Materialization

How dbt persists a model in the warehouse — as a view, a table, an incremental table, or ephemeral (inlined CTE). Chosen per model to balance freshness, cost, and query speed.

A materialization is dbt's strategy for turning your SELECT into something in the warehouse. The four built-ins: `view` (no storage, always fresh, slower to query), `table` (rebuilt each run, fast to query), `incremental` (append/merge only new rows), and `ephemeral` (not persisted at all — inlined as a CTE into downstream models).

The choice is a cost-versus-speed trade-off. Views are cheap but push compute to query time; tables cost storage and build time but are fast to read; incremental tables are for large facts where full rebuilds are too expensive.

A common pattern: views for staging, tables for marts, incremental for the few enormous fact tables. Set it with `{{ config(materialized='table') }}` per model or as a folder default in `dbt_project.yml`.

Why it matters

Materialization is the main lever you have over the cost/speed/freshness trade-off in a dbt project. Defaulting everything to one strategy is how teams end up with either huge warehouse bills or painfully slow dashboards.

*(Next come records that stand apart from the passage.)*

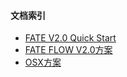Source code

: #### 文档索引
- [FATE V2.0 Quick Start](./quick_start.md)
- [FATE FLOW V2.0方案](https://github.com/FederatedAI/FATE-Flow/blob/dev-2.0-alpha/doc/index.md)
- [OSX方案](./osx/osx.md)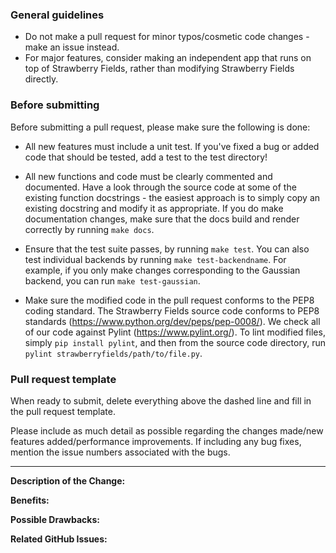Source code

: ### General guidelines

* Do not make a pull request for minor typos/cosmetic code changes - make an issue instead.
* For major features, consider making an independent app that runs on top of Strawberry Fields,
  rather than modifying Strawberry Fields directly.

### Before submitting

Before submitting a pull request, please make sure the following is done:

* All new features must include a unit test.
  If you've fixed a bug or added code that should be tested, add a test to the test directory!

* All new functions and code must be clearly commented and documented.
  Have a look through the source code at some of the existing function docstrings - the easiest
  approach is to simply copy an existing docstring and modify it as appropriate.
  If you do make documentation changes, make sure that the docs build and render correctly by running `make docs`.

* Ensure that the test suite passes, by running `make test`.
  You can also test individual backends by running `make test-backendname`. For example,
  if you only make changes corresponding to the Gaussian backend, you can run `make test-gaussian`.

* Make sure the modified code in the pull request conforms to the PEP8 coding standard.
  The Strawberry Fields source code conforms to PEP8 standards (https://www.python.org/dev/peps/pep-0008/).
  We check all of our code against Pylint (https://www.pylint.org/). To lint modified files, simply
  `pip install pylint`, and then from the source code directory, run `pylint strawberryfields/path/to/file.py`.

### Pull request template

When ready to submit, delete everything above the dashed line and fill in the pull request template.

Please include as much detail as possible regarding the changes made/new features
added/performance improvements. If including any bug fixes, mention the issue numbers associated with the bugs.

------------------------------------------------------------------------------------------------------------

**Description of the Change:**

**Benefits:**

**Possible Drawbacks:**

**Related GitHub Issues:**

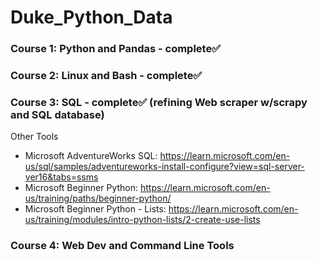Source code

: # Duke_Python_Data

### Course 1: Python and Pandas - complete✅
### Course 2: Linux and Bash - complete✅
### Course 3: SQL  - complete✅ (refining Web scraper w/scrapy and SQL database)

Other Tools
* Microsoft AdventureWorks SQL: https://learn.microsoft.com/en-us/sql/samples/adventureworks-install-configure?view=sql-server-ver16&tabs=ssms
* Microsoft Beginner Python: https://learn.microsoft.com/en-us/training/paths/beginner-python/
* Microsoft Beginner Python - Lists: https://learn.microsoft.com/en-us/training/modules/intro-python-lists/2-create-use-lists
### Course 4: Web Dev and Command Line Tools


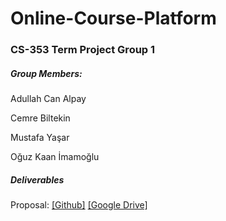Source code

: # Online-Course-Platform

### CS-353 Term Project Group 1


##### Group Members:

Adullah Can Alpay

Cemre Biltekin

Mustafa Yaşar

Oğuz Kaan İmamoğlu



##### Deliverables

Proposal: [[Github]](https://github.com/OguzKaanImamoglu/Online-Course-Platform/raw/main/hw1_spring21%20(1).pdf)  [[Google Drive]](https://docs.google.com/document/d/1LM5VS6MT3cDnsI_oO8nN7vY9bLUAT5O_I7LejMuM8go/edit?usp=sharing)
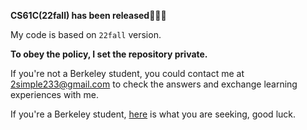 **CS61C(22fall) has been released**🎉🎉🎉

My code is based on `22fall` version. 

**To obey the policy, I set the repository private.**

If you're not a Berkeley student, you could contact me at 2simple233@gmail.com to check the answers and exchange learning experiences with me.

If you're a Berkeley student, [here](https://cs61c.org/fa22/policies/#academic-integrity) is what you are seeking, good luck.

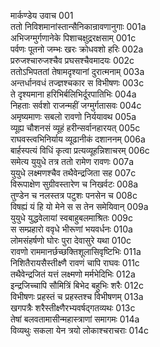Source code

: मार्कण्डेय उवाच	001  
ततो निविशमानांस्तान्सैनिकान्रावणानुगाः	001a  
अभिजग्मुर्गणानेके पिशाचक्षुद्ररक्षसाम्	001c  
पर्वणः पूतनो जम्भः खरः क्रोधवशो हरिः	002a  
प्ररुजश्चारुजश्चैव प्रघसश्चैवमादयः	002c  
ततोऽभिपततां तेषामदृश्यानां दुरात्मनाम्	003a  
अन्तर्धानवधं तज्ज्ञश्चकार स विभीषणः	003c  
ते दृश्यमाना हरिभिर्बलिभिर्दूरपातिभिः	004a  
निहताः सर्वशो राजन्महीं जग्मुर्गतासवः	004c  
अमृष्यमाणः सबलो रावणो निर्ययावथ	005a  
व्यूह्य चौशनसं व्यूहं हरीन्सर्वानहारयत्	005c  
राघवस्त्वभिनिर्याय व्यूढानीकं दशाननम्	006a  
बार्हस्पत्यं विधिं कृत्वा प्रत्यव्यूहन्निशाचरम्	006c  
समेत्य युयुधे तत्र ततो रामेण रावणः	007a  
युयुधे लक्ष्मणश्चैव तथैवेन्द्रजिता सह	007c  
विरूपाक्षेण सुग्रीवस्तारेण च निखर्वटः	008a  
तुण्डेन च नलस्तत्र पटुशः पनसेन च	008c  
विषह्यं यं हि यो मेने स स तेन समेयिवान्	009a  
युयुधे युद्धवेलायां स्वबाहुबलमाश्रितः	009c  
स सम्प्रहारो ववृधे भीरूणां भयवर्धनः	010a  
लोमसंहर्षणो घोरः पुरा देवासुरे यथा	010c  
रावणो राममानर्छच्छक्तिशूलासिवृष्टिभिः	011a  
निशितैरायसैस्तीक्ष्णै रावणं चापि राघवः	011c  
तथैवेन्द्रजितं यत्तं लक्ष्मणो मर्मभेदिभिः	012a  
इन्द्रजिच्चापि सौमित्रिं बिभेद बहुभिः शरैः	012c  
विभीषणः प्रहस्तं च प्रहस्तश्च विभीषणम्	013a  
खगपत्रैः शरैस्तीक्ष्णैरभ्यवर्षद्गतव्यथः	013c  
तेषां बलवतामासीन्महास्त्राणां समागमः	014a  
विव्यथुः सकला येन त्रयो लोकाश्चराचराः	014c  
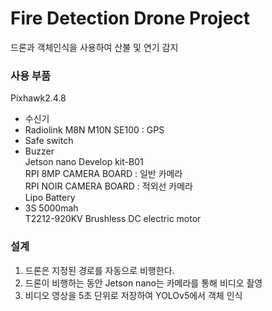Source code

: # Fire Detection Drone Project
드론과 객체인식을 사용하여 산불 및 연기 감지

### 사용 부품
Pixhawk2.4.8
- 수신기
- Radiolink M8N M10N SE100 : GPS
- Safe switch
- Buzzer<br>
Jetson nano Develop kit-B01<br>
RPI 8MP CAMERA BOARD : 일반 카메라<br>
RPI NOIR CAMERA BOARD : 적외선 카메라<br>
Lipo Battery
- 3S 5000mah<br>
T2212-920KV Brushless DC electric motor

### 설계
1. 드론은 지정된 경로를 자동으로 비행한다.
2. 드론이 비행하는 동안 Jetson nano는 카메라를 통해 비디오 촬영
3. 비디오 영상을 5초 단위로 저장하여 YOLOv5에서 객체 인식

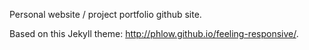 Personal website / project portfolio github site. 

Based on this Jekyll theme:  <http://phlow.github.io/feeling-responsive/>.
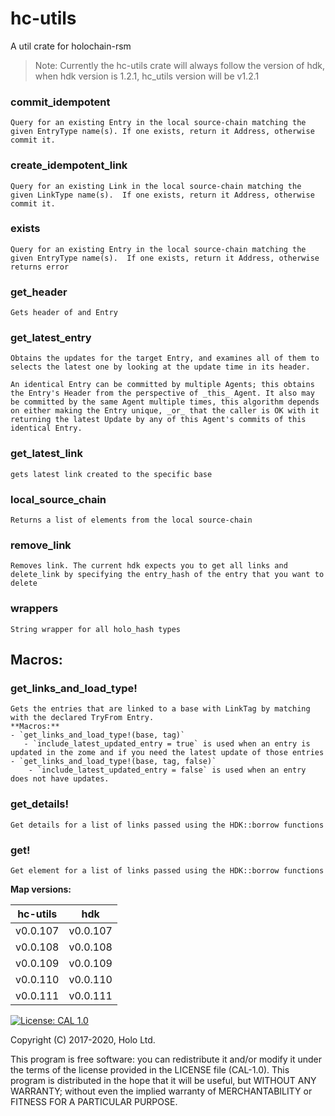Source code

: # hc-utils

A util crate for holochain-rsm

> Note: Currently the hc-utils crate will always follow the version of hdk, when hdk version is 1.2.1, hc_utils version will be v1.2.1

### commit_idempotent

    Query for an existing Entry in the local source-chain matching the given EntryType name(s). If one exists, return it Address, otherwise commit it.

### create_idempotent_link

    Query for an existing Link in the local source-chain matching the given LinkType name(s).  If one exists, return it Address, otherwise commit it.

### exists

    Query for an existing Entry in the local source-chain matching the given EntryType name(s).  If one exists, return it Address, otherwise returns error

### get_header

    Gets header of and Entry

### get_latest_entry

    Obtains the updates for the target Entry, and examines all of them to selects the latest one by looking at the update time in its header.

    An identical Entry can be committed by multiple Agents; this obtains the Entry's Header from the perspective of _this_ Agent. It also may be committed by the same Agent multiple times, this algorithm depends on either making the Entry unique, _or_ that the caller is OK with it returning the latest Update by any of this Agent's commits of this identical Entry.

### get_latest_link

    gets latest link created to the specific base

### local_source_chain

    Returns a list of elements from the local source-chain

### remove_link

    Removes link. The current hdk expects you to get all links and delete_link by specifying the entry_hash of the entry that you want to delete

### wrappers

    String wrapper for all holo_hash types

## Macros:

### get_links_and_load_type!

    Gets the entries that are linked to a base with LinkTag by matching with the declared TryFrom Entry.
    **Macros:**
    - `get_links_and_load_type!(base, tag)`
       - `include_latest_updated_entry = true` is used when an entry is updated in the zome and if you need the latest update of those entries
    - `get_links_and_load_type!(base, tag, false)`
        - `include_latest_updated_entry = false` is used when an entry does not have updates.

### get_details!

    Get details for a list of links passed using the HDK::borrow functions

### get!

    Get element for a list of links passed using the HDK::borrow functions

**Map versions:**

| hc-utils | hdk      |
| -------- | -------- |
| v0.0.107 | v0.0.107 |
| v0.0.108 | v0.0.108 |
| v0.0.109 | v0.0.109 |
| v0.0.110 | v0.0.110 |
| v0.0.111 | v0.0.111 |

[![License: CAL 1.0](https://img.shields.io/badge/License-CAL%201.0-blue.svg)](https://github.com/holochain/cryptographic-autonomy-license)

Copyright (C) 2017-2020, Holo Ltd.

This program is free software: you can redistribute it and/or modify it under the terms of the license
provided in the LICENSE file (CAL-1.0). This program is distributed in the hope that it will be useful,
but WITHOUT ANY WARRANTY; without even the implied warranty of MERCHANTABILITY or FITNESS FOR A PARTICULAR PURPOSE.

Choosing materializations deliberately per layer is a hallmark of a well-run project.

Common mistakes
  • Materializing everything as tables, inflating build time and storage cost.
  • Using views for heavy marts that get queried constantly, pushing expensive compute to every dashboard load.
FAQ
What are the dbt materialization types?
view, table, incremental, and ephemeral. Views are cheap and fresh; tables are fast to query; incremental processes only new rows; ephemeral inlines the model as a CTE without persisting it.